▶ _What is required_
Among the entries below, please repeat exactly and only the lines from the line containing "[AI Agent: Help" to the line containing "- calculates the", both lines included.

▶ _The data_

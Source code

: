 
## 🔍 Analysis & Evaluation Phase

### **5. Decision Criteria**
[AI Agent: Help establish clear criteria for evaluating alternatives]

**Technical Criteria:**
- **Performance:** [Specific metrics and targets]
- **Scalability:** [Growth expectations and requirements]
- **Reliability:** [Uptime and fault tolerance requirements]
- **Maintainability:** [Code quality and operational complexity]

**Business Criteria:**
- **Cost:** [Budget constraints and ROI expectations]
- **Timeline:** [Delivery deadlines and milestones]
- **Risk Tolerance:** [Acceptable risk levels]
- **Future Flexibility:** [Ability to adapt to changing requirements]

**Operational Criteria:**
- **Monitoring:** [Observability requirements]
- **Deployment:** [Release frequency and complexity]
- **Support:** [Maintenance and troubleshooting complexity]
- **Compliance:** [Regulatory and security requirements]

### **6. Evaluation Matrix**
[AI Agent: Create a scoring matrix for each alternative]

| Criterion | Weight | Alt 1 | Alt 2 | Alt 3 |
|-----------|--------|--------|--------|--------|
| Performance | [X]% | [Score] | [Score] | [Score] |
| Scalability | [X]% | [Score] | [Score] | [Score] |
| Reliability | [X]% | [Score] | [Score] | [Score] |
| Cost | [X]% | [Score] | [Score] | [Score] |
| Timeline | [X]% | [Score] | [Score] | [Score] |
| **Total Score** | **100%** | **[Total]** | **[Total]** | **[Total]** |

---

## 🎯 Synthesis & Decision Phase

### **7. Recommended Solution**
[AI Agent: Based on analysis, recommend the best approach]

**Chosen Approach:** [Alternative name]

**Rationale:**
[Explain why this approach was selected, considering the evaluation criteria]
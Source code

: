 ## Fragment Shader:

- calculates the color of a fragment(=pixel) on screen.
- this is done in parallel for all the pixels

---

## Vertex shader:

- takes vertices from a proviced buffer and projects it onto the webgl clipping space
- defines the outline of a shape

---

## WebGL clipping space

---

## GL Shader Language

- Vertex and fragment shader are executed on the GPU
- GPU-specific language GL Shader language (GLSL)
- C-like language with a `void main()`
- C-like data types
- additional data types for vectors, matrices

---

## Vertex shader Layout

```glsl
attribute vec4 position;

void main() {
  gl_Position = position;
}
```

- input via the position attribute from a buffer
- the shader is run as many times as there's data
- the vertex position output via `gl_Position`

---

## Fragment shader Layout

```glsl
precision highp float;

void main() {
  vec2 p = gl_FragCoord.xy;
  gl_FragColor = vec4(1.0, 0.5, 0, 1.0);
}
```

▶ _Solution to the exercise_
[AI Agent: Help establish clear criteria for evaluating alternatives]

**Technical Criteria:**
- **Performance:** [Specific metrics and targets]
- **Scalability:** [Growth expectations and requirements]
- **Reliability:** [Uptime and fault tolerance requirements]
- **Maintainability:** [Code quality and operational complexity]

**Business Criteria:**
- **Cost:** [Budget constraints and ROI expectations]
- **Timeline:** [Delivery deadlines and milestones]
- **Risk Tolerance:** [Acceptable risk levels]
- **Future Flexibility:** [Ability to adapt to changing requirements]

**Operational Criteria:**
- **Monitoring:** [Observability requirements]
- **Deployment:** [Release frequency and complexity]
- **Support:** [Maintenance and troubleshooting complexity]
- **Compliance:** [Regulatory and security requirements]

### **6. Evaluation Matrix**
[AI Agent: Create a scoring matrix for each alternative]

| Criterion | Weight | Alt 1 | Alt 2 | Alt 3 |
|-----------|--------|--------|--------|--------|
| Performance | [X]% | [Score] | [Score] | [Score] |
| Scalability | [X]% | [Score] | [Score] | [Score] |
| Reliability | [X]% | [Score] | [Score] | [Score] |
| Cost | [X]% | [Score] | [Score] | [Score] |
| Timeline | [X]% | [Score] | [Score] | [Score] |
| **Total Score** | **100%** | **[Total]** | **[Total]** | **[Total]** |

---

## 🎯 Synthesis & Decision Phase

### **7. Recommended Solution**
[AI Agent: Based on analysis, recommend the best approach]

**Chosen Approach:** [Alternative name]

**Rationale:**
[Explain why this approach was selected, considering the evaluation criteria]
Source code

: ## Fragment Shader:

- calculates the color of a fragment(=pixel) on screen.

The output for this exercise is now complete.